The number of filings against foreign issuers increased to 35 in 2015, well above the 1997–2014 historical average of 22 filings. The total number of filings against companies headquartered in China increased 27% from 2014 and remained well above the historical average.
- Securities class actions filed against Financial companies dropped to 19%, down sharply from 29% in 2014. For the first time since 2006, no class actions were filed against banks.
- Even so, 60% of 2015’s 10 largest settlements involved Financial sector defendants, as a result of litigation related to the financial crisis.
- The average settlement for 2015 reached $52 million, an increase of more than 46% over 2014.
- With the 2008 financial crisis getting farther behind us, the percentage of securities class actions with accounting firm co-defendants continued dwindling in 2015.
- Total filing activity increased 17% in the second half of 2015, compared to the first half of the year.
- Allegations of misrepresentations in financial documents were nearly universal (99% of filings). Allegations of false forward-looking statements were made in slightly less than half of filings (49%).
- Cornerstone Research’s Disclosure Dollar Loss (DDL) Index™, which calculates investor losses at the time that an alleged fraud is made public, rose 86%, from $57 billion in 2014 to $106 billion in 2015.
- In 2015, aggregate investor losses on all filed cases totaled $183 billion, a marked increase of more than 25%.

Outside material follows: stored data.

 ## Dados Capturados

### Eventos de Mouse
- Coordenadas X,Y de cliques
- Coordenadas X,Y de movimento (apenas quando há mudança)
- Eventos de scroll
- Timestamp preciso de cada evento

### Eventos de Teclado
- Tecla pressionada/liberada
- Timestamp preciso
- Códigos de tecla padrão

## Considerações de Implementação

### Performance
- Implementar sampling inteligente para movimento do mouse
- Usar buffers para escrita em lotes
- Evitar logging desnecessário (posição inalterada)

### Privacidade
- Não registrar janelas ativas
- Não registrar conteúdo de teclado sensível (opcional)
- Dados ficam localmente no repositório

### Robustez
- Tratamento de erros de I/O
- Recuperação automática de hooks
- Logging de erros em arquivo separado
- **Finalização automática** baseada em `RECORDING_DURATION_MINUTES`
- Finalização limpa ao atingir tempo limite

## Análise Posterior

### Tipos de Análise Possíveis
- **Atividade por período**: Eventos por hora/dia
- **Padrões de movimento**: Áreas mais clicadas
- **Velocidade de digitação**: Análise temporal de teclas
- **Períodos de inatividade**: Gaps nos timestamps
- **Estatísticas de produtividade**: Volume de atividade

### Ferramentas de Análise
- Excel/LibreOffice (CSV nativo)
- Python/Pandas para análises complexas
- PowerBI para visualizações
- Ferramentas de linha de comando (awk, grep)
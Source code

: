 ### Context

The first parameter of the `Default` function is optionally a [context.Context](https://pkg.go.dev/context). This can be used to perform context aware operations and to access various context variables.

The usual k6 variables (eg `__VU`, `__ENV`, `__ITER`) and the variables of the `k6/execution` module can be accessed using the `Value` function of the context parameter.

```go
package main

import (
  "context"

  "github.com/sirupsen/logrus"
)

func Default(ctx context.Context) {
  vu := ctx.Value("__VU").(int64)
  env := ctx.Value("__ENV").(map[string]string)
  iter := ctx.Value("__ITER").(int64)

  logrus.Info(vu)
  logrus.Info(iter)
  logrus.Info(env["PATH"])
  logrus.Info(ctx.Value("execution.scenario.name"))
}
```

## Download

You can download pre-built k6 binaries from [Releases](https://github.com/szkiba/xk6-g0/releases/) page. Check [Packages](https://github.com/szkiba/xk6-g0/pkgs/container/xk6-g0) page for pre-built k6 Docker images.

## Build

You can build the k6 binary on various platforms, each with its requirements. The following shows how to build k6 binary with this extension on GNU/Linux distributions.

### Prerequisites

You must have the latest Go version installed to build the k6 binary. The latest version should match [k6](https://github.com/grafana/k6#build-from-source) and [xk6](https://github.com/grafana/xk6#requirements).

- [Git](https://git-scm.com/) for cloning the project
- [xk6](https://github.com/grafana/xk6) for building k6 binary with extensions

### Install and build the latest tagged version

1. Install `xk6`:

- In 2015, total potential case size increased by more than 25%, from $145 billion in 2014 to $183 billion in 2015, due to the filing of three very large cases.
- 2015 had the shortest median class period (310 days) of any year in the past decade, possibly because alleged malfeasance is being detected sooner.
- Cases were filed faster than in prior years; the median time between the end of the alleged class period and filing date shortened to a record 11 days, down almost 40% since 2014.
- Cases are generally being filed closer to the end of the alleged class periods. It took only 11 days or less to file a complaint in 50% of cases in 2015.
- In 2015, the median filing lag was 10 days between the end of the alleged class period and the filing date of the lawsuit. The median filing lag has been steadily decreasing since 2012.
- Nearly 90% of cases filed before 2012 have been resolved. Almost 40% of cases are resolved within two years of initial filing, and about 60% are resolved within three years.
- Filings continued to be concentrated in the Second and Ninth Circuits.
- A significant insight: based on analysis of data from 1996 to 2015, settlement size grows less than proportionately with investor losses. In other words, small cases typically settle for a higher fraction of investor losses (for more cents on the dollar) than larger cases.
- Larger S&P 500 companies have historically been more likely targets of class actions.
- Cornerstone’s Maximum Dollar Loss (MDL) Index™, a measure of market capitalization losses during the class period, increased 73% in 2015 to $371 billion, the largest annual dollar increase since 2007.
Both NERA and Cornerstone Research release mid-year reviews of changes to the securities class action landscape, so stay turned for later in the year when we assess how 2016 is shaping up in this field!